Fractional Programming

In mathematical optimization, fractional programming is a generalization of linear-fractional programming. The objective function in a fractional program is a ratio of two functions that are in general nonlinear. The ratio to be optimized often describes some kind of efficiency of a system.

Definition

Let [math]\displaystyle{ f, g, h_j, j=1, \ldots, m }[/math] be real-valued functions defined on a set [math]\displaystyle{ \mathbf{S}_0 \subset \mathbb{R}^n }[/math]. Let [math]\displaystyle{ \mathbf{S} = \{\boldsymbol{x} \in \mathbf{S}_0: h_j(\boldsymbol{x}) \leq 0, j=1, \ldots, m\} }[/math]. The nonlinear program

[math]\displaystyle{ \underset{\boldsymbol{x} \in \mathbf{S}}{\text{maximize}} \quad \frac{f(\boldsymbol{x})}{g(\boldsymbol{x})}, }[/math]

where [math]\displaystyle{ g(\boldsymbol{x}) \gt 0 }[/math] on [math]\displaystyle{ \mathbf{S} }[/math], is called a fractional program.

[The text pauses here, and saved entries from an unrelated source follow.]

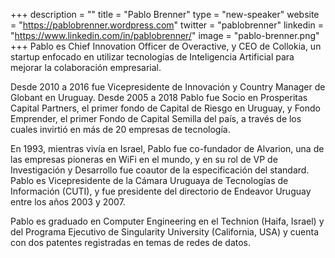 +++
description = ""
title = "Pablo Brenner"
type = "new-speaker"
website = "https://pablobrenner.wordpress.com"
twitter = "pablobrenner"
linkedin = "https://www.linkedin.com/in/pablobrenner/"
image = "pablo-brenner.png"
+++
Pablo es Chief Innovation Officer de Overactive, y CEO de Collokia, un startup enfocado en utilizar tecnologías de Inteligencia Artificial para mejorar la colaboración empresarial.

Desde 2010 a 2016 fue Vicepresidente de Innovación y Country Manager de Globant en Uruguay.
Desde 2005 a 2018 Pablo fue Socio en Prosperitas Capital Partners, el primer fondo de Capital de Riesgo en Uruguay, y Fondo Emprender, el primer Fondo de Capital Semilla del país, a través de los cuales invirtió en más de 20 empresas de tecnología.

En 1993, mientras vivía en Israel, Pablo fue co-fundador de Alvarion, una de las empresas pioneras en WiFi en el mundo, y en su rol de VP de Investigación y Desarrollo fue coautor de la especificación del standard.
Pablo es Vicepresidente de la Cámara Uruguaya de Tecnologías de Información (CUTI), y fue presidente del directorio de Endeavor Uruguay entre los años 2003 y 2007.

Pablo es graduado en Computer Engineering en el Technion (Haifa, Israel) y del Programa Ejecutivo de Singularity University (California, USA) y cuenta con dos patentes registradas en temas de redes de datos.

Concave fractional programs

A fractional program in which f is nonnegative and concave, g is positive and convex, and S is a convex set is called a concave fractional program. If g is affine, f does not have to be restricted in sign. The linear fractional program is a special case of a concave fractional program where all functions [math]\displaystyle{ f, g, h_j, j=1, \ldots, m }[/math] are affine.

Properties

The function [math]\displaystyle{ q(\boldsymbol{x}) = f(\boldsymbol{x}) / g(\boldsymbol{x}) }[/math] is semistrictly quasiconcave on S. If f and g are differentiable, then q is pseudoconcave. In a linear fractional program, the objective function is pseudolinear.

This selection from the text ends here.